Originally this soup was served on Mondays in Ireland. It was usually made up of the leftovers from the traditional Sunday dinner of boiled bacon, cabbage and mashed potatoes.
- 2 large boiling potatoes, peeled and diced
- 1/2 head green cabbage, shredded
- 4 tbsps butter
- 2 onions, peeled and diced
- 1 leek, washed and diced
- 1 bay leaf
- 1/4 tsp nutmeg
- 1 cup milk
- 3 cups chicken stock
- 2 tbsps lightly whipped heavy cream
- 1 tsp parsley, chopped
- salt and freshly ground white pepper to taste
In a 1-quart heavy-bottomed saucepan, melt butter over medium-high heat. Add onions, leek and potatoes and sauté until soft, approximately 3 to 5 minutes. Add cabbage and season to taste with salt and pepper, bay leaf and nutmeg.
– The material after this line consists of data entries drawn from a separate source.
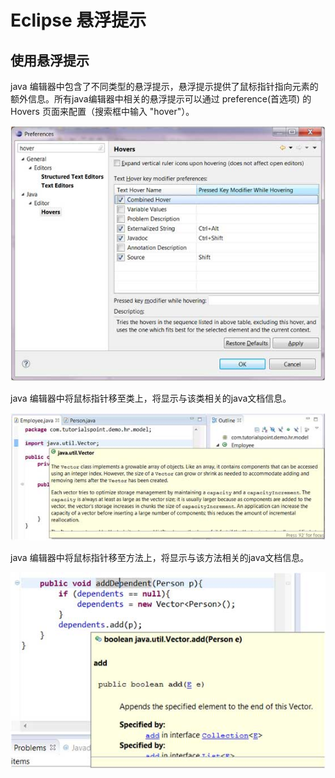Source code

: # Eclipse 悬浮提示


## 使用悬浮提示

java 编辑器中包含了不同类型的悬浮提示，悬浮提示提供了鼠标指针指向元素的额外信息。所有java编辑器中相关的悬浮提示可以通过 preference(首选项) 的 Hovers 页面来配置（搜索框中输入 "hover"）。

![](images/eclipse-hover-help/hover_help_1.jpg) 

java 编辑器中将鼠标指针移至类上，将显示与该类相关的java文档信息。

![](images/eclipse-hover-help/hover_help_2.jpg) 

java 编辑器中将鼠标指针移至方法上，将显示与该方法相关的java文档信息。

![](images/eclipse-hover-help/hover_help_3.jpg)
Simmer approximately 3 to 4 minutes. Add milk and chicken stock, bring to a rolling boil. Reduce heat and simmer an additional 30 minutes. Remove bay leaf and transfer soup to a food processor. Purée until smooth and adjust seasonings to taste. Ladle into 10-inch soup bowls and garnish with lightly whipped cream and fresh chopped parsley.